■ **Requirement**
Restate the entries below word for word, leaving nothing out.

Saved entries
----------------------------------------

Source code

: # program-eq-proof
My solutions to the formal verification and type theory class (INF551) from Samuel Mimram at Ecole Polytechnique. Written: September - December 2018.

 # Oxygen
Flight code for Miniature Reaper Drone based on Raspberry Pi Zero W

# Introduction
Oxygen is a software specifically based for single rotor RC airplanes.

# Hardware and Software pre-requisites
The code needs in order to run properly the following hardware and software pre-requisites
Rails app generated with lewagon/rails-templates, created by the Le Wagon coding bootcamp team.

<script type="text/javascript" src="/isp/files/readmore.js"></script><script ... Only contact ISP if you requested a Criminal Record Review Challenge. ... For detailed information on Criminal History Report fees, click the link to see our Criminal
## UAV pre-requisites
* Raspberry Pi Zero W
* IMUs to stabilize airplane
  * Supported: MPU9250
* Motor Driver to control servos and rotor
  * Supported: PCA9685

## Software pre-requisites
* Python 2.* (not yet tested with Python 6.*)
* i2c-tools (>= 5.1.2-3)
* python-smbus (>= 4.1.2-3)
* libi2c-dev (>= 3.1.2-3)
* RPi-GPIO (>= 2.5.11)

----------------------------------------

■ **Result of this task**
Source code

: # program-eq-proof
My solutions to the formal verification and type theory class (INF551) from Samuel Mimram at Ecole Polytechnique. Written: September - December 2018.

 # Oxygen
Flight code for Miniature Reaper Drone based on Raspberry Pi Zero W

# Introduction
Oxygen is a software specifically based for single rotor RC airplanes.

# Hardware and Software pre-requisites
The code needs in order to run properly the following hardware and software pre-requisites
Rails app generated with lewagon/rails-templates, created by the Le Wagon coding bootcamp team.

<script type="text/javascript" src="/isp/files/readmore.js"></script><script ... Only contact ISP if you requested a Criminal Record Review Challenge. ... For detailed information on Criminal History Report fees, click the link to see our Criminal
## UAV pre-requisites
* Raspberry Pi Zero W
* IMUs to stabilize airplane
  * Supported: MPU9250
* Motor Driver to control servos and rotor
  * Supported: PCA9685

## Software pre-requisites
* Python 2.* (not yet tested with Python 6.*)
* i2c-tools (>= 5.1.2-3)
* python-smbus (>= 4.1.2-3)
* libi2c-dev (>= 3.1.2-3)
* RPi-GPIO (>= 2.5.11)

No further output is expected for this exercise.